Stored dataset items
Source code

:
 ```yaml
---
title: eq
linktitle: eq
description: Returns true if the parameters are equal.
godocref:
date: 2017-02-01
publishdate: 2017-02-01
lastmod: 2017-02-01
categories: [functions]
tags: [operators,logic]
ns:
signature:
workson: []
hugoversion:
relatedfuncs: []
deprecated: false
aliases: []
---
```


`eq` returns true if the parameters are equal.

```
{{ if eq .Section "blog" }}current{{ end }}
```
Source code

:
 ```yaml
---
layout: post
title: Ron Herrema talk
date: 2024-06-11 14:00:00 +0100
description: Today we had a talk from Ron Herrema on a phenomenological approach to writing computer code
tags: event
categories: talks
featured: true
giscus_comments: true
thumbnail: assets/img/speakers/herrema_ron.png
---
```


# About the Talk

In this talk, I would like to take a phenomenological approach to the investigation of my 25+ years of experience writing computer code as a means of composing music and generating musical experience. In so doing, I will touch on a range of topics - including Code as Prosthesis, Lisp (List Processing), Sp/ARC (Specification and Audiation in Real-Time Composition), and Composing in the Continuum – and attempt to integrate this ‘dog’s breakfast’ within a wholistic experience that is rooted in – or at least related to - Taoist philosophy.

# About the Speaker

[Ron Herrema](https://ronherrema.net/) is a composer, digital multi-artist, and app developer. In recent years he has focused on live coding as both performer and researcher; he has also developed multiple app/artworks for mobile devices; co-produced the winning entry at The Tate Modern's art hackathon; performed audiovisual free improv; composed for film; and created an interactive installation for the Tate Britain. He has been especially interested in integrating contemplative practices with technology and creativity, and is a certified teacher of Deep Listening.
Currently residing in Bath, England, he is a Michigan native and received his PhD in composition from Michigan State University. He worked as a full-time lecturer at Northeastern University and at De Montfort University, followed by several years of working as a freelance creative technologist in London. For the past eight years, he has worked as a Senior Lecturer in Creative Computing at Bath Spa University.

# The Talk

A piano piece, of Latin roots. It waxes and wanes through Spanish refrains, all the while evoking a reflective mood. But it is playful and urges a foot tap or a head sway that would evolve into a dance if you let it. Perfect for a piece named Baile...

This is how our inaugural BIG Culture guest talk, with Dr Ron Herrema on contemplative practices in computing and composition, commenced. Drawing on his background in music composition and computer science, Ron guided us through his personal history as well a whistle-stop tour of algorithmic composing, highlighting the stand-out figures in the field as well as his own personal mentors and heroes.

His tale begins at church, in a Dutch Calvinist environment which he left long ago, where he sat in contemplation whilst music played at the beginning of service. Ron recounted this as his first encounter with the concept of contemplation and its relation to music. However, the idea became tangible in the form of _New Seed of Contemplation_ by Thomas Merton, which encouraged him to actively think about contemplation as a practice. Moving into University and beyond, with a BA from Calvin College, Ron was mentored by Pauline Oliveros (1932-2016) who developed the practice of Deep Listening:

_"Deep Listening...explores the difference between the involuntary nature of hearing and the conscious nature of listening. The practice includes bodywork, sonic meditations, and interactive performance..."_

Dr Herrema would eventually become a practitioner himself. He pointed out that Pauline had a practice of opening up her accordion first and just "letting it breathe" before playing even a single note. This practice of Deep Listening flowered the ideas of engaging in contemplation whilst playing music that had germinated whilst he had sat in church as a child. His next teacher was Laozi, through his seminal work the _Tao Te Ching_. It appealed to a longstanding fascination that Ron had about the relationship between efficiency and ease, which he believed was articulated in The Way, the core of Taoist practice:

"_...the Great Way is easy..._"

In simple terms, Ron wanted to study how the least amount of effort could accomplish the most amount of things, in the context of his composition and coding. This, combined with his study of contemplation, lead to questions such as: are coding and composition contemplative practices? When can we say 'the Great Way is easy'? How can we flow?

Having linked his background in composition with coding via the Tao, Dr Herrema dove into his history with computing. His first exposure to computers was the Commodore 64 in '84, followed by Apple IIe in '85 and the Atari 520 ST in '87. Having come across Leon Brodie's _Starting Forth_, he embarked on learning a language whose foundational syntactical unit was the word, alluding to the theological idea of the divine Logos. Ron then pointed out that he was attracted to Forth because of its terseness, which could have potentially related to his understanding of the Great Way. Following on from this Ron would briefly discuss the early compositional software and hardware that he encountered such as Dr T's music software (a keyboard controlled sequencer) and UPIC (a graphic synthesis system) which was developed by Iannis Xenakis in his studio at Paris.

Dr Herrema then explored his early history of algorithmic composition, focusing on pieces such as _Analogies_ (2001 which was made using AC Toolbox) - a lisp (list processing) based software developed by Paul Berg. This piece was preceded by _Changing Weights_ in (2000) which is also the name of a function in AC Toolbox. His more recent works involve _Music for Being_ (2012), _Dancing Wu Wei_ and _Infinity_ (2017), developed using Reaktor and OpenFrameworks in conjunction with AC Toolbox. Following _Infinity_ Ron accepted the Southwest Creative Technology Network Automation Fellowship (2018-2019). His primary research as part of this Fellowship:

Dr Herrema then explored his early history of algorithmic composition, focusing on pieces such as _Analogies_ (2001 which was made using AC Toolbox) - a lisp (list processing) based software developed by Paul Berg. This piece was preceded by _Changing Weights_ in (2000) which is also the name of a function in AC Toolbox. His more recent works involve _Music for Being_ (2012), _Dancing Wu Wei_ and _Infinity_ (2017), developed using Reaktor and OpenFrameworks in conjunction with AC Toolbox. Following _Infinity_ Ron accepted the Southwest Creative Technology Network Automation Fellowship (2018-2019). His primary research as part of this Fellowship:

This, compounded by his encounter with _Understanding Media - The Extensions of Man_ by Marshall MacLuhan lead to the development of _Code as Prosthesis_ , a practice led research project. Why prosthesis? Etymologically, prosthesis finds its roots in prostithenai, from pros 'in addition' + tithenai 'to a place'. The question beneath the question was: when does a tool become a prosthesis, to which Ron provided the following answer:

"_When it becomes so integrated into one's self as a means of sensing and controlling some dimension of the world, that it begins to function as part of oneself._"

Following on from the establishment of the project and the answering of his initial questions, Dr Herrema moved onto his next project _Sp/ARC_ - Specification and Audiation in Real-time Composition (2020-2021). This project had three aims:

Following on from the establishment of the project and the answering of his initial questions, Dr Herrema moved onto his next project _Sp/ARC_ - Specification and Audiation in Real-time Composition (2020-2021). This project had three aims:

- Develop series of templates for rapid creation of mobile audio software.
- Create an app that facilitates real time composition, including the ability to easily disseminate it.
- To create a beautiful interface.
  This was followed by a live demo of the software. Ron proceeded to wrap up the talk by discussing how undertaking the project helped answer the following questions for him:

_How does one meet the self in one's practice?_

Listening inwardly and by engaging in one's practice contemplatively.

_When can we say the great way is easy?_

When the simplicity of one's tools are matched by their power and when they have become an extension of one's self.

## What you need to do
From the entries above, write out only the lines starting at the line that holds "Currently residing in" and ending at the line that holds "Listening...explores the difference", keeping both and matching them exactly.

## Result for this task
Currently residing in Bath, England, he is a Michigan native and received his PhD in composition from Michigan State University. He worked as a full-time lecturer at Northeastern University and at De Montfort University, followed by several years of working as a freelance creative technologist in London. For the past eight years, he has worked as a Senior Lecturer in Creative Computing at Bath Spa University.

# The Talk

A piano piece, of Latin roots. It waxes and wanes through Spanish refrains, all the while evoking a reflective mood. But it is playful and urges a foot tap or a head sway that would evolve into a dance if you let it. Perfect for a piece named Baile...

This is how our inaugural BIG Culture guest talk, with Dr Ron Herrema on contemplative practices in computing and composition, commenced. Drawing on his background in music composition and computer science, Ron guided us through his personal history as well a whistle-stop tour of algorithmic composing, highlighting the stand-out figures in the field as well as his own personal mentors and heroes.

His tale begins at church, in a Dutch Calvinist environment which he left long ago, where he sat in contemplation whilst music played at the beginning of service. Ron recounted this as his first encounter with the concept of contemplation and its relation to music. However, the idea became tangible in the form of _New Seed of Contemplation_ by Thomas Merton, which encouraged him to actively think about contemplation as a practice. Moving into University and beyond, with a BA from Calvin College, Ron was mentored by Pauline Oliveros (1932-2016) who developed the practice of Deep Listening:

_"Deep Listening...explores the difference between the involuntary nature of hearing and the conscious nature of listening. The practice includes bodywork, sonic meditations, and interactive performance..."_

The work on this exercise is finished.